#### [Exercise directions]
The exercise asks for every line of the data to be reproduced exactly.

#### [Data]

:::::

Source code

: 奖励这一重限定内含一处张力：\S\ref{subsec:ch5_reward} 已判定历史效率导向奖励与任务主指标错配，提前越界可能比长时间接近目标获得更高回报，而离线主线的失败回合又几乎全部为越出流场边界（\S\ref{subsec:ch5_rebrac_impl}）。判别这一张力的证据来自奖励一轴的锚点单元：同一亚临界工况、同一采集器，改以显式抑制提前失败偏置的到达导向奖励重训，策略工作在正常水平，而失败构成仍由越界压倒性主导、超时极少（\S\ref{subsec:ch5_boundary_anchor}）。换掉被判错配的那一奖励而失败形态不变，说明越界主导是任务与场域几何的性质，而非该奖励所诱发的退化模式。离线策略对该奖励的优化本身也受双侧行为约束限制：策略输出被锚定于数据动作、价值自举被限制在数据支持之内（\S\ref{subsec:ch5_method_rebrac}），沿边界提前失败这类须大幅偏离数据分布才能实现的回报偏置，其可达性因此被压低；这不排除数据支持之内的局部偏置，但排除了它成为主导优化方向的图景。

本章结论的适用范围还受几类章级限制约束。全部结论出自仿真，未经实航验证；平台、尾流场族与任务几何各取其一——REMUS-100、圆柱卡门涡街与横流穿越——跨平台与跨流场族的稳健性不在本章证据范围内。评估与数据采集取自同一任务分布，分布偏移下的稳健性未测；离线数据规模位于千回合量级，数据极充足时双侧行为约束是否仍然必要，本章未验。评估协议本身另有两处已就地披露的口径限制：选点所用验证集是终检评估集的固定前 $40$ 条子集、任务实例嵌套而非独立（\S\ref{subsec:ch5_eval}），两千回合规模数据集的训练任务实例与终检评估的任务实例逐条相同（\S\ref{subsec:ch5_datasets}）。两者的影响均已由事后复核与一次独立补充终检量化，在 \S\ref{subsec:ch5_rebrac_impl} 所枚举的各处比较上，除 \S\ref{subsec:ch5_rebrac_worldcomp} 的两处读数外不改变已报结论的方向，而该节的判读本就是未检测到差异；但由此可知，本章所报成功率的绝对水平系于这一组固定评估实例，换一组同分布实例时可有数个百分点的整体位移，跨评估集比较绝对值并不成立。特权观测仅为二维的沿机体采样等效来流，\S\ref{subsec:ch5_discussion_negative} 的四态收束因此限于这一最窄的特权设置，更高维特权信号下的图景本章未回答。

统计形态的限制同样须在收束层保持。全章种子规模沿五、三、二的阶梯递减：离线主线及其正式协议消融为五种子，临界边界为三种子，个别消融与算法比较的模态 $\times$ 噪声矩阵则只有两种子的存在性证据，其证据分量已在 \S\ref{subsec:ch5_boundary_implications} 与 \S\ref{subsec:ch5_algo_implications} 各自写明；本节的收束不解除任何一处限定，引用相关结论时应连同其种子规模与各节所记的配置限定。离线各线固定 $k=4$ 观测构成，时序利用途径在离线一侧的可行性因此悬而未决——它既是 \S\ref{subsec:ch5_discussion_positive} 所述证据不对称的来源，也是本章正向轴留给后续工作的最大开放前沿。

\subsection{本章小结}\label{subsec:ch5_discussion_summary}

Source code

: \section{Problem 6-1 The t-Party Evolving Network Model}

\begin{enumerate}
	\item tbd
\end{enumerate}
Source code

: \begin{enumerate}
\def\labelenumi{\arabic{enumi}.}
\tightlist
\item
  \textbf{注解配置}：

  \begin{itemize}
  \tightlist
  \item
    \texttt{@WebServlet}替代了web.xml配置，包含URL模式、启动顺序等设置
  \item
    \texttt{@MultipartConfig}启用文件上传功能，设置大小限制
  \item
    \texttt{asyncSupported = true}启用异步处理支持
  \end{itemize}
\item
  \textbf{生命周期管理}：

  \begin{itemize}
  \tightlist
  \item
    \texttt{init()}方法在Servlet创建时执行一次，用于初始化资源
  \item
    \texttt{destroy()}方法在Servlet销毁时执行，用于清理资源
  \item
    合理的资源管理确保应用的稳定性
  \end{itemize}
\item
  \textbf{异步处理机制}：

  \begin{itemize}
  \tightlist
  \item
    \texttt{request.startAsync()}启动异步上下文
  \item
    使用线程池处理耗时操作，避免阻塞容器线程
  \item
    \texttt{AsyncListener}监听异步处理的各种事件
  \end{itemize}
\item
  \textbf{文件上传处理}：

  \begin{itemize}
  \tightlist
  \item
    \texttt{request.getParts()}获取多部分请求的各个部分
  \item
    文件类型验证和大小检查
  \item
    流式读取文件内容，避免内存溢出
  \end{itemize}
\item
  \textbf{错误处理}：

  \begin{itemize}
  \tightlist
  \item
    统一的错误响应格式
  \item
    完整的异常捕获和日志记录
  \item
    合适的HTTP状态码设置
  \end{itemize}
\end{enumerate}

:::::

#### [Result of the exercise]
Source code

: 奖励这一重限定内含一处张力：\S\ref{subsec:ch5_reward} 已判定历史效率导向奖励与任务主指标错配，提前越界可能比长时间接近目标获得更高回报，而离线主线的失败回合又几乎全部为越出流场边界（\S\ref{subsec:ch5_rebrac_impl}）。判别这一张力的证据来自奖励一轴的锚点单元：同一亚临界工况、同一采集器，改以显式抑制提前失败偏置的到达导向奖励重训，策略工作在正常水平，而失败构成仍由越界压倒性主导、超时极少（\S\ref{subsec:ch5_boundary_anchor}）。换掉被判错配的那一奖励而失败形态不变，说明越界主导是任务与场域几何的性质，而非该奖励所诱发的退化模式。离线策略对该奖励的优化本身也受双侧行为约束限制：策略输出被锚定于数据动作、价值自举被限制在数据支持之内（\S\ref{subsec:ch5_method_rebrac}），沿边界提前失败这类须大幅偏离数据分布才能实现的回报偏置，其可达性因此被压低；这不排除数据支持之内的局部偏置，但排除了它成为主导优化方向的图景。

本章结论的适用范围还受几类章级限制约束。全部结论出自仿真，未经实航验证；平台、尾流场族与任务几何各取其一——REMUS-100、圆柱卡门涡街与横流穿越——跨平台与跨流场族的稳健性不在本章证据范围内。评估与数据采集取自同一任务分布，分布偏移下的稳健性未测；离线数据规模位于千回合量级，数据极充足时双侧行为约束是否仍然必要，本章未验。评估协议本身另有两处已就地披露的口径限制：选点所用验证集是终检评估集的固定前 $40$ 条子集、任务实例嵌套而非独立（\S\ref{subsec:ch5_eval}），两千回合规模数据集的训练任务实例与终检评估的任务实例逐条相同（\S\ref{subsec:ch5_datasets}）。两者的影响均已由事后复核与一次独立补充终检量化，在 \S\ref{subsec:ch5_rebrac_impl} 所枚举的各处比较上，除 \S\ref{subsec:ch5_rebrac_worldcomp} 的两处读数外不改变已报结论的方向，而该节的判读本就是未检测到差异；但由此可知，本章所报成功率的绝对水平系于这一组固定评估实例，换一组同分布实例时可有数个百分点的整体位移，跨评估集比较绝对值并不成立。特权观测仅为二维的沿机体采样等效来流，\S\ref{subsec:ch5_discussion_negative} 的四态收束因此限于这一最窄的特权设置，更高维特权信号下的图景本章未回答。

统计形态的限制同样须在收束层保持。全章种子规模沿五、三、二的阶梯递减：离线主线及其正式协议消融为五种子，临界边界为三种子，个别消融与算法比较的模态 $\times$ 噪声矩阵则只有两种子的存在性证据，其证据分量已在 \S\ref{subsec:ch5_boundary_implications} 与 \S\ref{subsec:ch5_algo_implications} 各自写明；本节的收束不解除任何一处限定，引用相关结论时应连同其种子规模与各节所记的配置限定。离线各线固定 $k=4$ 观测构成，时序利用途径在离线一侧的可行性因此悬而未决——它既是 \S\ref{subsec:ch5_discussion_positive} 所述证据不对称的来源，也是本章正向轴留给后续工作的最大开放前沿。

\subsection{本章小结}\label{subsec:ch5_discussion_summary}

Source code

: \section{Problem 6-1 The t-Party Evolving Network Model}

\begin{enumerate}
	\item tbd
\end{enumerate}
Source code

: \begin{enumerate}
\def\labelenumi{\arabic{enumi}.}
\tightlist
\item
  \textbf{注解配置}：

  \begin{itemize}
  \tightlist
  \item
    \texttt{@WebServlet}替代了web.xml配置，包含URL模式、启动顺序等设置
  \item
    \texttt{@MultipartConfig}启用文件上传功能，设置大小限制
  \item
    \texttt{asyncSupported = true}启用异步处理支持
  \end{itemize}
\item
  \textbf{生命周期管理}：

  \begin{itemize}
  \tightlist
  \item
    \texttt{init()}方法在Servlet创建时执行一次，用于初始化资源
  \item
    \texttt{destroy()}方法在Servlet销毁时执行，用于清理资源
  \item
    合理的资源管理确保应用的稳定性
  \end{itemize}
\item
  \textbf{异步处理机制}：

  \begin{itemize}
  \tightlist
  \item
    \texttt{request.startAsync()}启动异步上下文
  \item
    使用线程池处理耗时操作，避免阻塞容器线程
  \item
    \texttt{AsyncListener}监听异步处理的各种事件
  \end{itemize}
\item
  \textbf{文件上传处理}：

  \begin{itemize}
  \tightlist
  \item
    \texttt{request.getParts()}获取多部分请求的各个部分
  \item
    文件类型验证和大小检查
  \item
    流式读取文件内容，避免内存溢出
  \end{itemize}
\item
  \textbf{错误处理}：

  \begin{itemize}
  \tightlist
  \item
    统一的错误响应格式
  \item
    完整的异常捕获和日志记录
  \item
    合适的HTTP状态码设置
  \end{itemize}
\end{enumerate}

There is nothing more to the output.